平成18年5月施行の会社法より、上記の旧商法の原則と例外が逆転し、株券不発行が原則となり、例外が株券発行となりました。つまり、定款で株券の発行について何も定めなかった場合には、自動的に株券不発行会社となり、定款で定めた場合にのみ株券発行会社になるということになったのです。
会社法施行前から存続している株式会社については、法務局により登記簿謄本に『株券を発行する』旨の登記がされているので、定款を変更して『株券不発行会社』とすることによって株券発行の義務をなくすことが出来ます。
株券の歴史
株券の雑学として、株券の歴史についてみていきましょう。株式会社の仕組みと株式のはじまりは、オランダ東インド会社にその起源があるといわれています。

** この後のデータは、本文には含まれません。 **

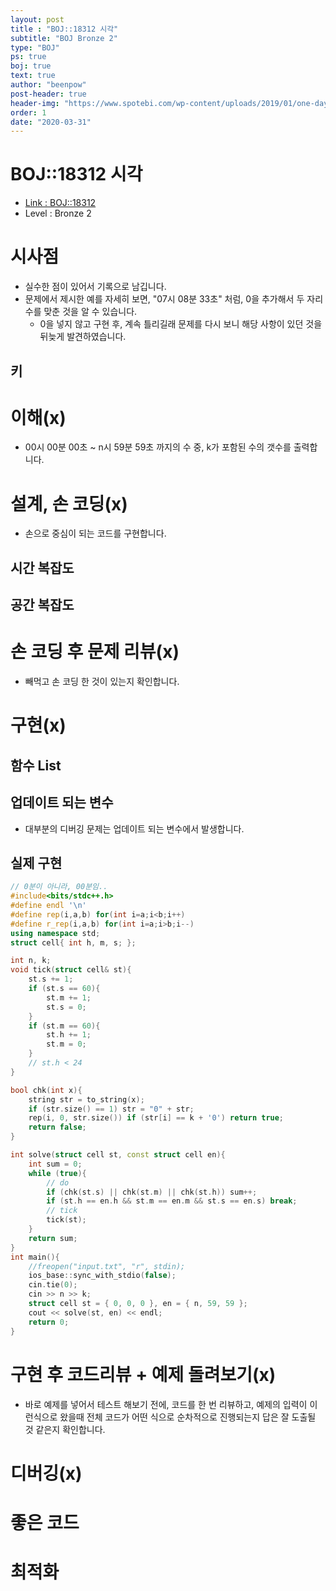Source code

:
 ```yaml
---
layout: post
title : "BOJ::18312 시각"
subtitle: "BOJ Bronze 2"
type: "BOJ"
ps: true
boj: true
text: true
author: "beenpow"
post-header: true
header-img: "https://www.spotebi.com/wp-content/uploads/2019/01/one-day-day-one-workout-motivation-spotebi.jpg"
order: 1
date: "2020-03-31"
---
```


# BOJ::18312 시각
- [Link : BOJ::18312](https://www.acmicpc.net/problem/18312)
- Level : Bronze 2

# 시사점
- 실수한 점이 있어서 기록으로 남깁니다.
- 문제에서 제시한 예를 자세히 보면, "07시 08분 33초" 처럼, 0을 추가해서 두 자리수를 맞춘 것을 알 수
  있습니다.
  - 0을 넣지 않고 구현 후, 계속 틀리길래 문제를 다시 보니 해당 사항이 있던 것을 뒤늦게
    발견하였습니다.

## 키

# 이해(x)
- 00시 00분 00초 ~ n시 59분 59초 까지의 수 중, k가 포함된 수의 갯수를 출력합니다.

# 설계, 손 코딩(x)
- 손으로 중심이 되는 코드를 구현합니다.

## 시간 복잡도

## 공간 복잡도

# 손 코딩 후 문제 리뷰(x)
- 빼먹고 손 코딩 한 것이 있는지 확인합니다.

# 구현(x)

## 함수 List 

## 업데이트 되는 변수
- 대부분의 디버깅 문제는 업데이트 되는 변수에서 발생합니다.

## 실제 구현 

```cpp
// 0분이 아니라, 00분임..
#include<bits/stdc++.h>
#define endl '\n'
#define rep(i,a,b) for(int i=a;i<b;i++)
#define r_rep(i,a,b) for(int i=a;i>b;i--)
using namespace std;
struct cell{ int h, m, s; };

int n, k;
void tick(struct cell& st){
    st.s += 1;
    if (st.s == 60){
        st.m += 1;
        st.s = 0;
    }
    if (st.m == 60){
        st.h += 1;
        st.m = 0;
    }
    // st.h < 24
}

bool chk(int x){
    string str = to_string(x);
    if (str.size() == 1) str = "0" + str;
    rep(i, 0, str.size()) if (str[i] == k + '0') return true;
    return false;
}

int solve(struct cell st, const struct cell en){
    int sum = 0;
    while (true){
        // do
        if (chk(st.s) || chk(st.m) || chk(st.h)) sum++;
        if (st.h == en.h && st.m == en.m && st.s == en.s) break;
        // tick
        tick(st);
    }
    return sum;
}
int main(){
    //freopen("input.txt", "r", stdin);
    ios_base::sync_with_stdio(false);
    cin.tie(0);
    cin >> n >> k;
    struct cell st = { 0, 0, 0 }, en = { n, 59, 59 };
    cout << solve(st, en) << endl;
    return 0;
}
```


# 구현 후 코드리뷰 + 예제 돌려보기(x)
- 바로 예제를 넣어서 테스트 해보기 전에, 코드를 한 번 리뷰하고, 예제의 입력이 이런식으로 왔을때
  전체 코드가 어떤 식으로 순차적으로 진행되는지 답은 잘 도출될 것 같은지 확인합니다.

# 디버깅(x)

# 좋은 코드

# 최적화

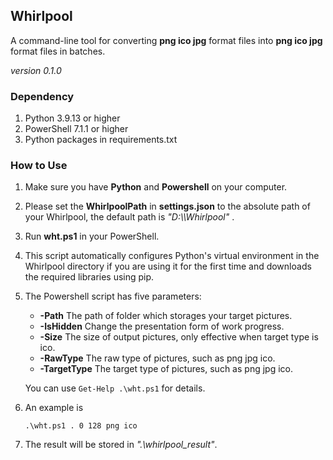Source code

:## Whirlpool

A command-line tool for converting **png ico jpg** format files into **png ico jpg** format files in batches.

*version 0.1.0*

### Dependency

1. Python 3.9.13 or higher
2. PowerShell 7.1.1 or higher
3. Python packages in requirements.txt

### How to Use

1. Make sure you have **Python** and **Powershell** on your computer.

2. Please set the **WhirlpoolPath** in **settings.json** to the absolute path of your Whirlpool, the default path is *"D:\\\\Whirlpool"* .

3. Run **wht.ps1** in your PowerShell.

4. This script automatically configures Python's virtual environment in the Whirlpool directory if you are using it for the first time and downloads the required libraries using pip.

5. The Powershell script has five parameters:

    + **-Path** The path of folder which storages your target pictures.
    + **-IsHidden** Change the presentation form of work progress.
    + **-Size** The size of output pictures, only effective when target type is ico.
    + **-RawType** The raw type of pictures, such as png jpg ico.
    + **-TargetType** The target type of pictures, such as png jpg ico.

    You can use `Get-Help .\wht.ps1` for details.

6. An example is

    ```powe
    .\wht.ps1 . 0 128 png ico
    ```

7. The result will be stored in *".\whirlpool_result"*.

16世紀から17世紀の大航海時代、ヨーロッパでは共同資本により、貿易や植民地経営のための大規模な海商企業集団が設立されるようになっていました。有名なのが1600年に設立されたイギリス東インド会社です。もっとも、初期の貿易会社は、航海の都度出資を募り、航海が終わる度に配当・清算を行って終了する事業でした。そして、1602年に設立されたオランダ東インド会社は、継続的な資本を持った最初の株式会社だったとされています。
こうした商船会社はお金持ちから出資を募り、外国貿易による黒字を出資者で山分けするという事業でした。この山分けをするときに自分が出資者であることを証明するツールが現在の『株券』の起源というわけです。しかし、嵐や海賊に襲われたりすると、出資金は全てオジャンですというハイリスク・ハイリターンなもので、博打的要素がかなり強い投資だったといえます。
一方日本では明治維新期に活躍した坂本竜馬が作った「亀山社中」という商船会社が最初の株式会社だと言われています。当時はまだまだ株式会社と云えるほど本格的なものではなかったようですが、後年その事業を母体として岩崎弥太郎が三菱財閥を作り上げるきっかけになったわけですから、坂本龍馬には先見の明があったといえますね。